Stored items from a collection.
---------------

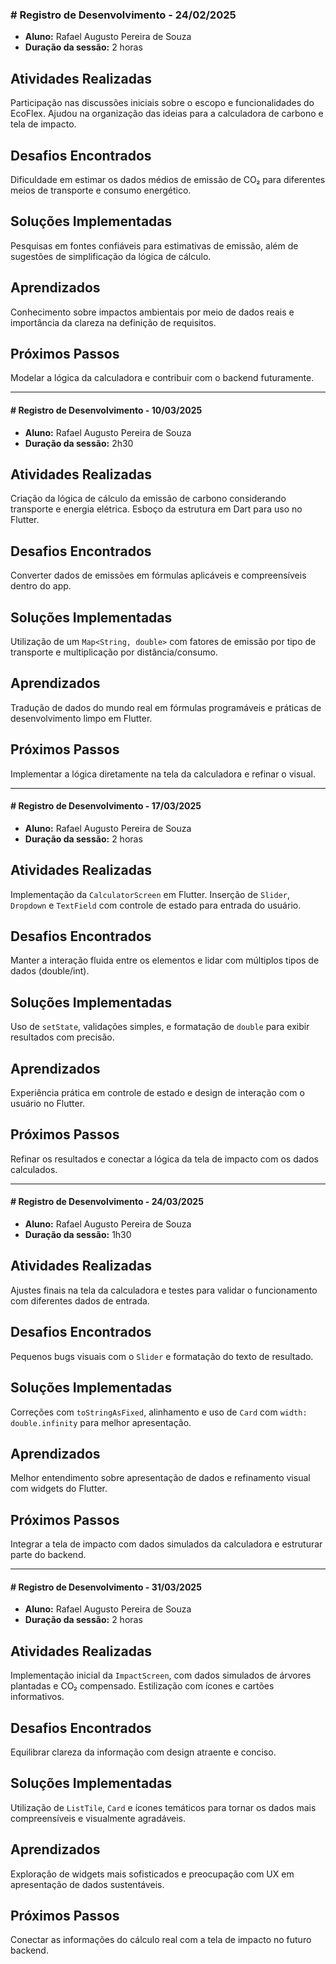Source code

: ### # Registro de Desenvolvimento - 24/02/2025
- **Aluno:** Rafael Augusto Pereira de Souza  
- **Duração da sessão:** 2 horas

## Atividades Realizadas
Participação nas discussões iniciais sobre o escopo e funcionalidades do EcoFlex. Ajudou na organização das ideias para a calculadora de carbono e tela de impacto.

## Desafios Encontrados
Dificuldade em estimar os dados médios de emissão de CO₂ para diferentes meios de transporte e consumo energético.

## Soluções Implementadas
Pesquisas em fontes confiáveis para estimativas de emissão, além de sugestões de simplificação da lógica de cálculo.

## Aprendizados
Conhecimento sobre impactos ambientais por meio de dados reais e importância da clareza na definição de requisitos.

## Próximos Passos
Modelar a lógica da calculadora e contribuir com o backend futuramente.

---

#### # Registro de Desenvolvimento - 10/03/2025
- **Aluno:** Rafael Augusto Pereira de Souza  
- **Duração da sessão:** 2h30

## Atividades Realizadas
Criação da lógica de cálculo da emissão de carbono considerando transporte e energia elétrica. Esboço da estrutura em Dart para uso no Flutter.

## Desafios Encontrados
Converter dados de emissões em fórmulas aplicáveis e compreensíveis dentro do app.

## Soluções Implementadas
Utilização de um `Map<String, double>` com fatores de emissão por tipo de transporte e multiplicação por distância/consumo.

## Aprendizados
Tradução de dados do mundo real em fórmulas programáveis e práticas de desenvolvimento limpo em Flutter.

## Próximos Passos
Implementar a lógica diretamente na tela da calculadora e refinar o visual.

---

#### # Registro de Desenvolvimento - 17/03/2025
- **Aluno:** Rafael Augusto Pereira de Souza  
- **Duração da sessão:** 2 horas

## Atividades Realizadas
Implementação da `CalculatorScreen` em Flutter. Inserção de `Slider`, `Dropdown` e `TextField` com controle de estado para entrada do usuário.

## Desafios Encontrados
Manter a interação fluida entre os elementos e lidar com múltiplos tipos de dados (double/int).

## Soluções Implementadas
Uso de `setState`, validações simples, e formatação de `double` para exibir resultados com precisão.

## Aprendizados
Experiência prática em controle de estado e design de interação com o usuário no Flutter.

## Próximos Passos
Refinar os resultados e conectar a lógica da tela de impacto com os dados calculados.

---

#### # Registro de Desenvolvimento - 24/03/2025
- **Aluno:** Rafael Augusto Pereira de Souza  
- **Duração da sessão:** 1h30

## Atividades Realizadas
Ajustes finais na tela da calculadora e testes para validar o funcionamento com diferentes dados de entrada.

## Desafios Encontrados
Pequenos bugs visuais com o `Slider` e formatação do texto de resultado.

## Soluções Implementadas
Correções com `toStringAsFixed`, alinhamento e uso de `Card` com `width: double.infinity` para melhor apresentação.

## Aprendizados
Melhor entendimento sobre apresentação de dados e refinamento visual com widgets do Flutter.

## Próximos Passos
Integrar a tela de impacto com dados simulados da calculadora e estruturar parte do backend.

---

#### # Registro de Desenvolvimento - 31/03/2025
- **Aluno:** Rafael Augusto Pereira de Souza  
- **Duração da sessão:** 2 horas

## Atividades Realizadas
Implementação inicial da `ImpactScreen`, com dados simulados de árvores plantadas e CO₂ compensado. Estilização com ícones e cartões informativos.

## Desafios Encontrados
Equilibrar clareza da informação com design atraente e conciso.

## Soluções Implementadas
Utilização de `ListTile`, `Card` e ícones temáticos para tornar os dados mais compreensíveis e visualmente agradáveis.

## Aprendizados
Exploração de widgets mais sofisticados e preocupação com UX em apresentação de dados sustentáveis.

## Próximos Passos
Conectar as informações do cálculo real com a tela de impacto no futuro backend.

---------------

What the task requires. The records above need to be copied exactly, with the pictures left out.

Exercise response.
Source code

: ### # Registro de Desenvolvimento - 24/02/2025
- **Aluno:** Rafael Augusto Pereira de Souza  
- **Duração da sessão:** 2 horas

## Atividades Realizadas
Participação nas discussões iniciais sobre o escopo e funcionalidades do EcoFlex. Ajudou na organização das ideias para a calculadora de carbono e tela de impacto.

## Desafios Encontrados
Dificuldade em estimar os dados médios de emissão de CO₂ para diferentes meios de transporte e consumo energético.

## Soluções Implementadas
Pesquisas em fontes confiáveis para estimativas de emissão, além de sugestões de simplificação da lógica de cálculo.

## Aprendizados
Conhecimento sobre impactos ambientais por meio de dados reais e importância da clareza na definição de requisitos.

## Próximos Passos
Modelar a lógica da calculadora e contribuir com o backend futuramente.

---

#### # Registro de Desenvolvimento - 10/03/2025
- **Aluno:** Rafael Augusto Pereira de Souza  
- **Duração da sessão:** 2h30

## Atividades Realizadas
Criação da lógica de cálculo da emissão de carbono considerando transporte e energia elétrica. Esboço da estrutura em Dart para uso no Flutter.

## Desafios Encontrados
Converter dados de emissões em fórmulas aplicáveis e compreensíveis dentro do app.

## Soluções Implementadas
Utilização de um `Map<String, double>` com fatores de emissão por tipo de transporte e multiplicação por distância/consumo.

## Aprendizados
Tradução de dados do mundo real em fórmulas programáveis e práticas de desenvolvimento limpo em Flutter.

## Próximos Passos
Implementar a lógica diretamente na tela da calculadora e refinar o visual.

---

#### # Registro de Desenvolvimento - 17/03/2025
- **Aluno:** Rafael Augusto Pereira de Souza  
- **Duração da sessão:** 2 horas

## Atividades Realizadas
Implementação da `CalculatorScreen` em Flutter. Inserção de `Slider`, `Dropdown` e `TextField` com controle de estado para entrada do usuário.

## Desafios Encontrados
Manter a interação fluida entre os elementos e lidar com múltiplos tipos de dados (double/int).

## Soluções Implementadas
Uso de `setState`, validações simples, e formatação de `double` para exibir resultados com precisão.

## Aprendizados
Experiência prática em controle de estado e design de interação com o usuário no Flutter.

## Próximos Passos
Refinar os resultados e conectar a lógica da tela de impacto com os dados calculados.

---

#### # Registro de Desenvolvimento - 24/03/2025
- **Aluno:** Rafael Augusto Pereira de Souza  
- **Duração da sessão:** 1h30

## Atividades Realizadas
Ajustes finais na tela da calculadora e testes para validar o funcionamento com diferentes dados de entrada.

## Desafios Encontrados
Pequenos bugs visuais com o `Slider` e formatação do texto de resultado.

## Soluções Implementadas
Correções com `toStringAsFixed`, alinhamento e uso de `Card` com `width: double.infinity` para melhor apresentação.

## Aprendizados
Melhor entendimento sobre apresentação de dados e refinamento visual com widgets do Flutter.

## Próximos Passos
Integrar a tela de impacto com dados simulados da calculadora e estruturar parte do backend.

---

#### # Registro de Desenvolvimento - 31/03/2025
- **Aluno:** Rafael Augusto Pereira de Souza  
- **Duração da sessão:** 2 horas

## Atividades Realizadas
Implementação inicial da `ImpactScreen`, com dados simulados de árvores plantadas e CO₂ compensado. Estilização com ícones e cartões informativos.

## Desafios Encontrados
Equilibrar clareza da informação com design atraente e conciso.

## Soluções Implementadas
Utilização de `ListTile`, `Card` e ícones temáticos para tornar os dados mais compreensíveis e visualmente agradáveis.

## Aprendizados
Exploração de widgets mais sofisticados e preocupação com UX em apresentação de dados sustentáveis.

## Próximos Passos
Conectar as informações do cálculo real com a tela de impacto no futuro backend.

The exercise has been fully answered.